Documentation page https://dlang.org/spec/function.html#scope-parameters about scope function parameters says simply that a scoped parameter "can't escape that function's scope". This concept can be very tricky with some non-trivial algebra of struct's members and pointers, so I think it's better to provide a general algorithm to state if an expression/statement involving one or more scope function parameters is valid or not.

On Friday, 15 April 2022 at 21:57:28 UTC, Loara wrote:

scope and return are both my nightmare. scope(exit) // blah blah, no problem and even return result It's okay...

But when I come across these elsewhere, it's scary. Especially in function parameters!

@SDB79

On Friday, 15 April 2022 at 23:17:26 UTC, Salih Dincer wrote:

Exactly, but i think that if correctly defined scope can be a very powerful tool, in particular when dealing with shared: we could define a safe critical block (or reuse synchronize blocks) guarded by mutex in order to automatically cast the selected shared variables as scope (via scope ref parameters).

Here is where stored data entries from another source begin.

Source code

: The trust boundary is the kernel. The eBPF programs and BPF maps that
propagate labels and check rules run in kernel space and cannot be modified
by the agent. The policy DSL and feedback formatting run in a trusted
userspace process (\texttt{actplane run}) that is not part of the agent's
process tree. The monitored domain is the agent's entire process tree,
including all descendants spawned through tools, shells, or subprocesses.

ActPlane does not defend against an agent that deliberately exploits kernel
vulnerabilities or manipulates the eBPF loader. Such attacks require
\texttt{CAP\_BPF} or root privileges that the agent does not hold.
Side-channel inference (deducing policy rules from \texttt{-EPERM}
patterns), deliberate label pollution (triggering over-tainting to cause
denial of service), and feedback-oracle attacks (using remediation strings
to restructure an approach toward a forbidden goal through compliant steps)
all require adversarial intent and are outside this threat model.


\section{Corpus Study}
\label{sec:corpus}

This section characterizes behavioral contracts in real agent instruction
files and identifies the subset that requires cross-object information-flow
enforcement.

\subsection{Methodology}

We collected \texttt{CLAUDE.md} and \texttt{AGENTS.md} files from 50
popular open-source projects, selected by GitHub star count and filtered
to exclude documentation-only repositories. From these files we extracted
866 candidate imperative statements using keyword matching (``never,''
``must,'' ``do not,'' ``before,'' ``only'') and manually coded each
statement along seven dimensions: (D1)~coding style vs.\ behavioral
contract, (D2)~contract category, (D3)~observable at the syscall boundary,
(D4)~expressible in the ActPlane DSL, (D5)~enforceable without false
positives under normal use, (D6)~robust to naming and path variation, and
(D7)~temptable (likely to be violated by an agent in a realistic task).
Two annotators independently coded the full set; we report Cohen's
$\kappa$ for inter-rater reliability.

On Friday, 15 April 2022 at 23:17:26 UTC, Salih Dincer wrote:

https://github.com/Loara/Rethink_scope_in_D/blob/main/README.md

On Sunday, 17 April 2022 at 08:57:40 UTC, Loara wrote:

The first example you give is actually well rejected but only in @safe code:

int* stack_allocate(size_t) @safe;

void test() @safe
{
    scope int *a;
    {
        scope int *b = stack_allocate(1);
        a = b;
    }
}

it's not mentioned in the specs for @safe however.

On Sunday, 17 April 2022 at 12:35:25 UTC, user1234 wrote:

int* stack_allocate(size_t) @safe;

void test() @safe
{
    scope int *a;
    {
        scope int *b = stack_allocate(1);
        a = b;
    }
}

It's not a compilation error, it's an incomplete documentation issue since if we follows only the official documentation this should compile, and it'll compile if we remove the innermost block (as explained in the next example). Making scope operation not transitive let it a cumbersome tool that force programmers to use a lot of casts.

Notice also that the preceding code will compile if we translate it to

import std.stdio;

extern int * stack_allocate() @trusted;

    int main() @safe{
        scope int *a;
        {
            scope int **b = new int *();
            *b = stack_allocate();
            a = *b;
        }
        return 0;
    }

because the scope storage class is not transitive.

The real question at this point is: we want to make scope only a tool in order to allow stack allocation, or we want to use it in order to avoid any indirection inside it to escape its scope (for example when we want to manage a shared object inside a synchronized block)?

I don't see at this moment any clear objective behind the scope attribute, any well defined purpose.

In the next articles I'll explain better the idea of a scoped block as a way to statically control which indirections escapes and which not.